> Data excerpts
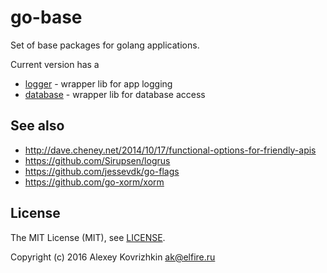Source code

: 
go-base
=======

Set of base packages for golang applications.

Current version has a

* [logger](logger/) - wrapper lib for app logging
* [database](database/) - wrapper lib for database access

See also
--------
* http://dave.cheney.net/2014/10/17/functional-options-for-friendly-apis
* https://github.com/Sirupsen/logrus
* https://github.com/jessevdk/go-flags
* https://github.com/go-xorm/xorm

License
-------

The MIT License (MIT), see [LICENSE](LICENSE).

Copyright (c) 2016 Alexey Kovrizhkin ak@elfire.ru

> What to work on
Every line above that holds the word "wrapper" should be copied out.

> Task solution
* [logger](logger/) - wrapper lib for app logging
* [database](database/) - wrapper lib for database access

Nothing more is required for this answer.